## WHAT IS REQUIRED
If a line of the listing contains the string "impar", return that line.

^^^^^^^^^^^^^^^^

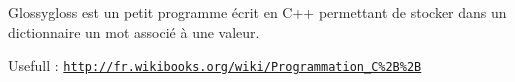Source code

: Glossygloss est un petit programme écrit en C++ permettant de stocker dans un dictionnaire un mot associé à une valeur.

Usefull \-: \href{http://fr.wikibooks.org/wiki/Programmation_C%2B%2B}{\tt http\-://fr.\-wikibooks.\-org/wiki/\-Programmation\-\_\-\-C\%2\-B\%2\-B} 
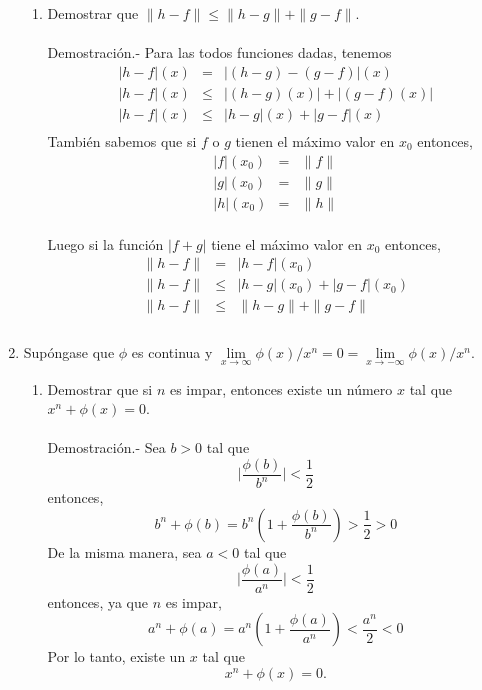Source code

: \begin{enumerate}
\begin{enumerate}[\bfseries (a)]
	\item Demostrar que $\|h-f\|\leq \|h-g\|+\|g-f\|$.\\\\
	    Demostración.-\; Para las todos funciones dadas, tenemos
	    $$\begin{array}{rcl}
		|h-f|(x)&=&|(h-g)-(g-f)|(x)\\
		|h-f|(x)&\leq&|(h-g)(x)|+|(g-f)(x)|\\
		|h-f|(x)&\leq&|h-g|(x)+|g-f|(x)\\
	    \end{array}$$
	    También sabemos que si $f$ o $g$ tienen el máximo valor en $x_0$ entonces,
	    $$\begin{array}{rcl}
		|f|(x_0)&=&\|f\|\\
		|g|(x_0)&=&\|g\|\\
		|h|(x_0)&=&\|h\|\\
	    \end{array}$$

	    Luego si la función $|f+g|$ tiene el máximo valor en $x_0$ entonces,
	    $$\begin{array}{rcl}
		\|h-f\|&=&|h-f|(x_0)\\
		\|h-f\|&\leq&|h-g|(x_0) + |g-f|(x_0)\\
		       \|h-f\|&\leq&\|h-g\| + \|g-f\|\\\\
	    \end{array}$$

    \end{enumerate}
   
\item Supóngase que $\phi$ es continua y $\lim\limits_{x\to\infty} \phi(x)/x^n = 0 = \lim\limits_{x\to -\infty} \phi (x)/x^n$.

    \begin{enumerate}[\bfseries (a)]

	\item Demostrar que si $n$ es impar, entonces existe un número $x$ tal que $x^n+\phi(x)=0$.\\\\
	    Demostración.-\; Sea $b>0$ tal que $$\bigg|\dfrac{\phi(b)}{b^n}\bigg|<\dfrac{1}{2}$$
	    entonces,
	    $$b^n+\phi(b)=b^n\left(1+\dfrac{\phi(b)}{b^n}\right)>\dfrac{1}{2}>0$$
	    De la misma manera, sea $a<0$ tal que
	    $$\bigg|\dfrac{\phi(a)}{a^n}\bigg|<\dfrac{1}{2}$$
	    entonces, ya que $n$ es impar,
	    $$a^n + \phi(a)=a^n\left(1+\dfrac{\phi(a)}{a^n}\right)<\dfrac{a^n}{2}<0$$
	    Por lo tanto, existe un $x$ tal que 
	    $$x^n + \phi(x)=0.$$\\


\end{enumerate}
\end{enumerate}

^^^^^^^^^^^^^^^^

## EXERCISE OUTPUT
	\item Demostrar que si $n$ es impar, entonces existe un número $x$ tal que $x^n+\phi(x)=0$.\\\\
	    entonces, ya que $n$ es impar,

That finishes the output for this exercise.